Genomics

Our health sector is sick. It is very sick.

According to the Department of Health (DOH), the ratio of doctors to patients is now 1:33,000. It is obviously physically impossible for a single doctor to constantly monitor 33,000 patients. That means that millions of Filipinos will have no access to professional medical care. Imagine the consequences of that.

Medical professionals are among our best human exports. This means the staggering doctor-patient ratio is not about to be closed soon.

Add to the shortage of medical professionals is the sheer lack of publicly funded medical facilities. Only a few public medical facilities have fully functional emergency medical services capability. Filipinos who are suddenly ill will have to travel long to get to a suitable medical facility. If that facility is private, affordability of competent medical care becomes an issue.

An ounce of prevention, to be sure, is worth a pound of cure. But preventive health care requires regular diagnostic services. These services are not cheap. Much as many of us would want to practice self-care, doing so requires availing of diagnostic services. The costs could be prohibitive.

To overcome the shortage of medical professionals and the lack of fully functional clinics, the DOH distributed self-test kits to address epidemics. Last year, for instance, a medical equipment supplier called Philab completed delivery of one million dengue self-test kits. These kits go a long way multiplying the DOH’s capacity to diagnose possible dengue cases.

Over the succeeding period, Philab is developing self-test kits for detecting Chikungunya and Malaria. These are contagious diseases that can spread very quickly. Self-test kits will help us battle epidemics by enabling potential victims to test themselves for infection, skipping the need for an attending doctor or a functioning hospital.

Philab, by the way, is seeking to develop test kits for the use of illegal drugs. This should be helpful in the current campaign to suppress illegal drug use in the country.

Beyond the epidemics, data show that breast, lung, liver and cervical cancers are among the leading causes of death for Filipinos. There is a way to screen for possible vulnerability to certain types of cancers. It is called genomics.

Genomics is an area within genetics concerned with sequencing and analysis of an organism’s genome. The genome is the entire DNA content within one cell of an organism. “Reading” the genome enables scientists to predict medical disorders as well as customize treatment of certain diseases according to the peculiarities of one’s DNA.

Instead of a test kit screening for a particular type of disease, genomics enables medical professionals to analyze DNA in order to detect or predict the occurrence of medical anomalies in an individual. This sound like high technology, and it is. But if technology can be used to test large numbers of people very quickly, the average cost drops dramatically.

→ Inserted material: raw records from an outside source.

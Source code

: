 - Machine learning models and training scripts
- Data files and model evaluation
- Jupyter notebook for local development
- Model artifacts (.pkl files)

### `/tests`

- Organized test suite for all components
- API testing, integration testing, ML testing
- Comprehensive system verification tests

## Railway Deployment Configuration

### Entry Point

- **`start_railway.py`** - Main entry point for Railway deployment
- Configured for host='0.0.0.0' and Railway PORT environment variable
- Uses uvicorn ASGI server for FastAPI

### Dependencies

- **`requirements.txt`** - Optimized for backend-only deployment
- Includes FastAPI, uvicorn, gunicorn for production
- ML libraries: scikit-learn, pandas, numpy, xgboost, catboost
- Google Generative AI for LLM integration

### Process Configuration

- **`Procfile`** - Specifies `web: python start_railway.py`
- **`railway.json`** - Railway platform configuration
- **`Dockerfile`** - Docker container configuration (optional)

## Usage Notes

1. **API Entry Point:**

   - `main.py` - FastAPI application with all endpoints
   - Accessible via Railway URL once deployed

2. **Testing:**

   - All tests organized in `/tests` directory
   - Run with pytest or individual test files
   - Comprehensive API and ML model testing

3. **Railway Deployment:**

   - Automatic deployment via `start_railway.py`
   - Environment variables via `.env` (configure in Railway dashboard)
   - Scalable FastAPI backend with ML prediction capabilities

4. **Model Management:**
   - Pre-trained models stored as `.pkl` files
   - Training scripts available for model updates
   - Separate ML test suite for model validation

The Human Genome Project, for instance, has used equipment analyzing DNA to “map” the entire human race. This project was completed in 2003, two years ahead of schedule and way under budget. That “map” shows kinship lines along the evolution of our species. The data produced by the Human Genome Project is now publicly available on the project’s website.

The information generated by the Genome Project opens up whole continents of application. Among them is biotechnology and molecular medicine. A whole range of diseases has now become avoidable or curable. A brave new world of medicine is now opened.

The principal feature of this brave new world of medicine is that it becomes possible to screen and cure a host of diseases relying on lesser doctors for any number of patients. At first blush, this seems like a technology-sent solution for our once impossible problem of delivering medical services to a large number of underserved individuals and communities.

The Philippines is well on the way to becoming the first country in Asia to establish a state-of-the-art genomics facility. That facility, planned to be located at the Clark zone very soon, will serve a market of four billion people in East and Southeast Asia. Philab will build this facility. It is the same company that supplied dengue self-test kits to the DOH.

Philab has always been a volume player in the industry. It once formed a consortium with the DOH, the DepEd and a state-owned Chinese company China Educational Instrument & Equipment Corp. to equip 38,000 Philippine schools with math and science tools and facilities.

For its Clark facility, Philab is purchasing state-of-the-art genomics sequencing machines. This will be a major leap in the health and wellness industry. Individuals can link to the genomics facility using mobile-friendly apps.

Only a few years ago, it cost a million pesos for an individual to have his DNA tested. Now it costs P40,000 to avail of the same test. Soon enough the cost is expected to drop even more when the genomics sequencing machines are installed at Clark.

With genomics it is possible to prevent diseases even before any of the symptoms arise. This brings an entirely new meaning to self-care. We can actually have ourselves diagnosed using our smart phones.

Imagine how many will benefit from that, especially among those who currently have neither access to a medical professional nor a medical facility. Imagine how much more efficiently existing medical facilities could work using the DNA database.

Prior to this Philab project, long-distance high technology medical care might strike one as stuff from science fiction. But the technology is now here and the facility that will make diagnostics even more preventive is about to be built.